Your goal
Could you retype all of the records exactly, leaving out every picture?

═══

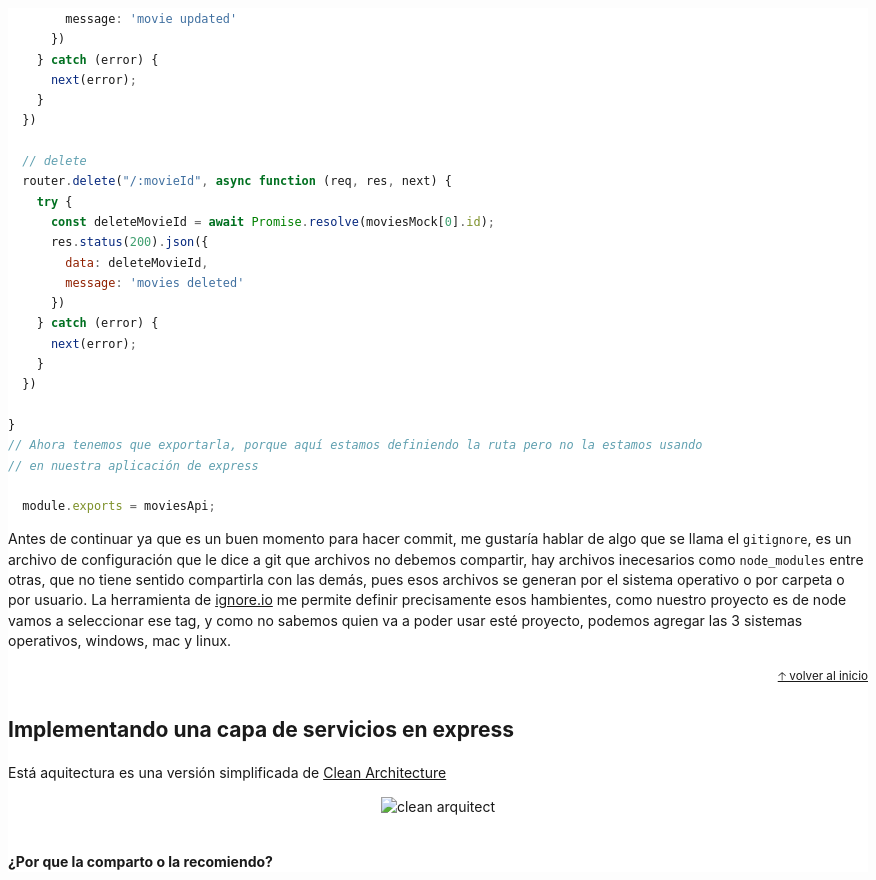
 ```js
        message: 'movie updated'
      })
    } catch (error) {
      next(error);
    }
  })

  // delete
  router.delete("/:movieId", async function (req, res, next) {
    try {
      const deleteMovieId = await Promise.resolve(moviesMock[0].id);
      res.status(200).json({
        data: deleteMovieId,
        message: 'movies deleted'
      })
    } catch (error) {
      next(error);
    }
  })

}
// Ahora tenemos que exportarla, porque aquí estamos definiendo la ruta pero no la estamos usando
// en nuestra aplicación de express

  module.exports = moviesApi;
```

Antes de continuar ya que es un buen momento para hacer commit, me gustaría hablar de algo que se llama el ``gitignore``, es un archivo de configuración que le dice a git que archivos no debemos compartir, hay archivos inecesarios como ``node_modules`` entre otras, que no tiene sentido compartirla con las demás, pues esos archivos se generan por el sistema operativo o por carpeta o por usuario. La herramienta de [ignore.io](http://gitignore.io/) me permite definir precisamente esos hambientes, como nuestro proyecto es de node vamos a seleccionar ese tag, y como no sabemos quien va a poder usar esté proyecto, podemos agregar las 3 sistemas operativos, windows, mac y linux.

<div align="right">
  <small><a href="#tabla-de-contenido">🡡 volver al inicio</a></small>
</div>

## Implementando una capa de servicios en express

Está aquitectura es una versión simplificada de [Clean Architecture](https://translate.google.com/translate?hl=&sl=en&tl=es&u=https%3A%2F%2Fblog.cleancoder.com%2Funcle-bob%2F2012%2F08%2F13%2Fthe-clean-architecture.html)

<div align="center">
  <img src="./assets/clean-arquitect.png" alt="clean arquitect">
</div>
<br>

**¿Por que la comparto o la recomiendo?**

═══

Result for this task
 ```js
        message: 'movie updated'
      })
    } catch (error) {
      next(error);
    }
  })

  // delete
  router.delete("/:movieId", async function (req, res, next) {
    try {
      const deleteMovieId = await Promise.resolve(moviesMock[0].id);
      res.status(200).json({
        data: deleteMovieId,
        message: 'movies deleted'
      })
    } catch (error) {
      next(error);
    }
  })

}
// Ahora tenemos que exportarla, porque aquí estamos definiendo la ruta pero no la estamos usando
// en nuestra aplicación de express

  module.exports = moviesApi;
```

Antes de continuar ya que es un buen momento para hacer commit, me gustaría hablar de algo que se llama el ``gitignore``, es un archivo de configuración que le dice a git que archivos no debemos compartir, hay archivos inecesarios como ``node_modules`` entre otras, que no tiene sentido compartirla con las demás, pues esos archivos se generan por el sistema operativo o por carpeta o por usuario. La herramienta de [ignore.io](http://gitignore.io/) me permite definir precisamente esos hambientes, como nuestro proyecto es de node vamos a seleccionar ese tag, y como no sabemos quien va a poder usar esté proyecto, podemos agregar las 3 sistemas operativos, windows, mac y linux.

<div align="right">
  <small><a href="#tabla-de-contenido">🡡 volver al inicio</a></small>
</div>

## Implementando una capa de servicios en express

Está aquitectura es una versión simplificada de [Clean Architecture](https://translate.google.com/translate?hl=&sl=en&tl=es&u=https%3A%2F%2Fblog.cleancoder.com%2Funcle-bob%2F2012%2F08%2F13%2Fthe-clean-architecture.html)

<div align="center">
  <img src="./assets/clean-arquitect.png" alt="clean arquitect">
</div>
<br>

**¿Por que la comparto o la recomiendo?**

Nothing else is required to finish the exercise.